▶ REQUIRED WORK
Beginning with the line that contains "##### Prise de Commandes Simples", copy each remaining line of the data below exactly.
** Opening DATA SHOWN block **
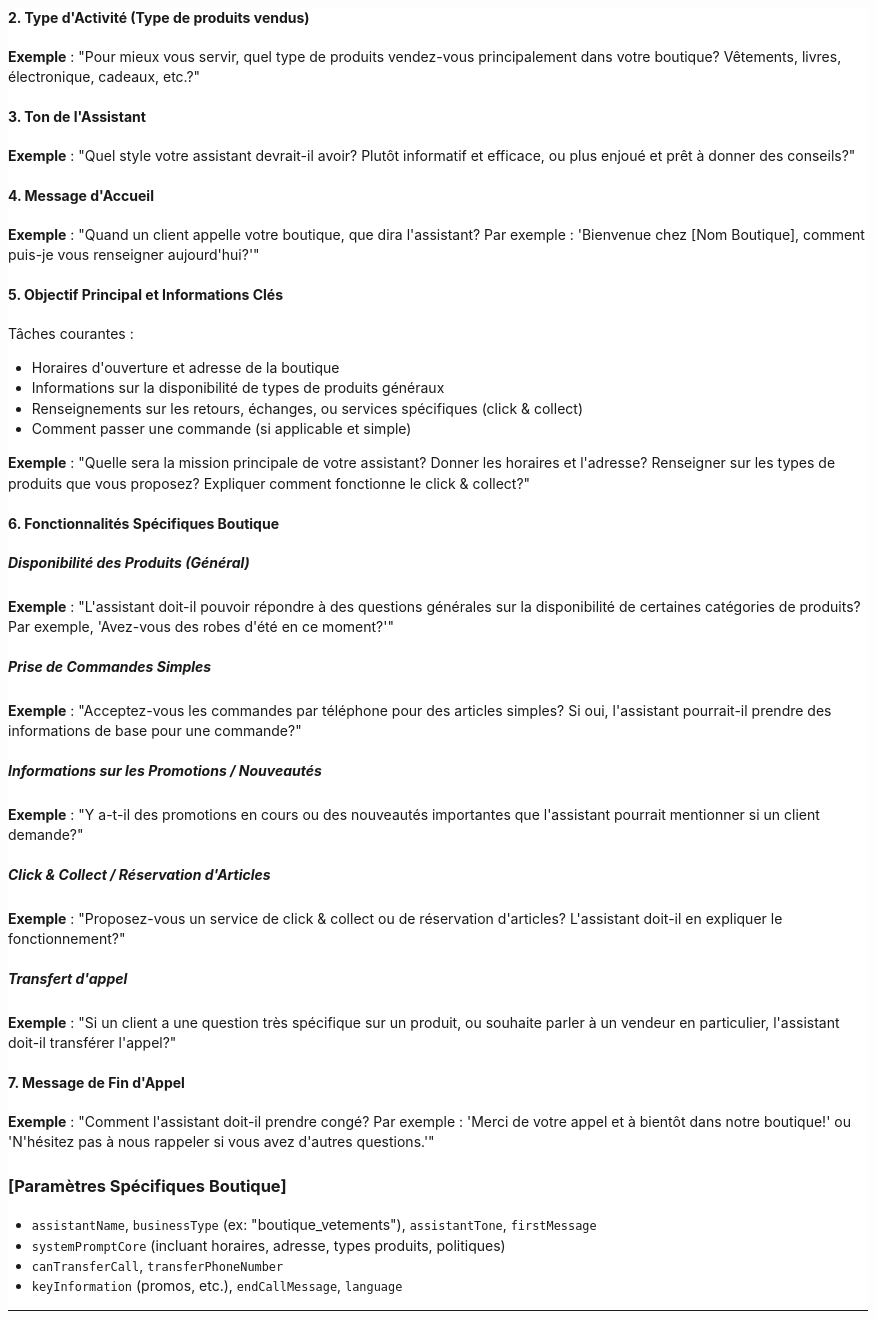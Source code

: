 #### 2. Type d'Activité (Type de produits vendus)
**Exemple** : "Pour mieux vous servir, quel type de produits vendez-vous principalement dans votre boutique? Vêtements, livres, électronique, cadeaux, etc.?"

#### 3. Ton de l'Assistant
**Exemple** : "Quel style votre assistant devrait-il avoir? Plutôt informatif et efficace, ou plus enjoué et prêt à donner des conseils?"

#### 4. Message d'Accueil
**Exemple** : "Quand un client appelle votre boutique, que dira l'assistant? Par exemple : 'Bienvenue chez [Nom Boutique], comment puis-je vous renseigner aujourd'hui?'"

#### 5. Objectif Principal et Informations Clés
Tâches courantes :
- Horaires d'ouverture et adresse de la boutique
- Informations sur la disponibilité de types de produits généraux
- Renseignements sur les retours, échanges, ou services spécifiques (click & collect)
- Comment passer une commande (si applicable et simple)

**Exemple** : "Quelle sera la mission principale de votre assistant? Donner les horaires et l'adresse? Renseigner sur les types de produits que vous proposez? Expliquer comment fonctionne le click & collect?"

#### 6. Fonctionnalités Spécifiques Boutique

##### Disponibilité des Produits (Général)
**Exemple** : "L'assistant doit-il pouvoir répondre à des questions générales sur la disponibilité de certaines catégories de produits? Par exemple, 'Avez-vous des robes d'été en ce moment?'"

##### Prise de Commandes Simples
**Exemple** : "Acceptez-vous les commandes par téléphone pour des articles simples? Si oui, l'assistant pourrait-il prendre des informations de base pour une commande?"

##### Informations sur les Promotions / Nouveautés
**Exemple** : "Y a-t-il des promotions en cours ou des nouveautés importantes que l'assistant pourrait mentionner si un client demande?"

##### Click & Collect / Réservation d'Articles
**Exemple** : "Proposez-vous un service de click & collect ou de réservation d'articles? L'assistant doit-il en expliquer le fonctionnement?"

##### Transfert d'appel
**Exemple** : "Si un client a une question très spécifique sur un produit, ou souhaite parler à un vendeur en particulier, l'assistant doit-il transférer l'appel?"

#### 7. Message de Fin d'Appel
**Exemple** : "Comment l'assistant doit-il prendre congé? Par exemple : 'Merci de votre appel et à bientôt dans notre boutique!' ou 'N'hésitez pas à nous rappeler si vous avez d'autres questions.'"

### [Paramètres Spécifiques Boutique]
- `assistantName`, `businessType` (ex: "boutique_vetements"), `assistantTone`, `firstMessage`
- `systemPromptCore` (incluant horaires, adresse, types produits, politiques)
- `canTransferCall`, `transferPhoneNumber`
- `keyInformation` (promos, etc.), `endCallMessage`, `language`

---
** Closing DATA SHOWN block **
▶ OUTPUT OF THE TASK
##### Prise de Commandes Simples
**Exemple** : "Acceptez-vous les commandes par téléphone pour des articles simples? Si oui, l'assistant pourrait-il prendre des informations de base pour une commande?"

##### Informations sur les Promotions / Nouveautés
**Exemple** : "Y a-t-il des promotions en cours ou des nouveautés importantes que l'assistant pourrait mentionner si un client demande?"

##### Click & Collect / Réservation d'Articles
**Exemple** : "Proposez-vous un service de click & collect ou de réservation d'articles? L'assistant doit-il en expliquer le fonctionnement?"

##### Transfert d'appel
**Exemple** : "Si un client a une question très spécifique sur un produit, ou souhaite parler à un vendeur en particulier, l'assistant doit-il transférer l'appel?"

#### 7. Message de Fin d'Appel
**Exemple** : "Comment l'assistant doit-il prendre congé? Par exemple : 'Merci de votre appel et à bientôt dans notre boutique!' ou 'N'hésitez pas à nous rappeler si vous avez d'autres questions.'"

### [Paramètres Spécifiques Boutique]
- `assistantName`, `businessType` (ex: "boutique_vetements"), `assistantTone`, `firstMessage`
- `systemPromptCore` (incluant horaires, adresse, types produits, politiques)
- `canTransferCall`, `transferPhoneNumber`
- `keyInformation` (promos, etc.), `endCallMessage`, `language`

---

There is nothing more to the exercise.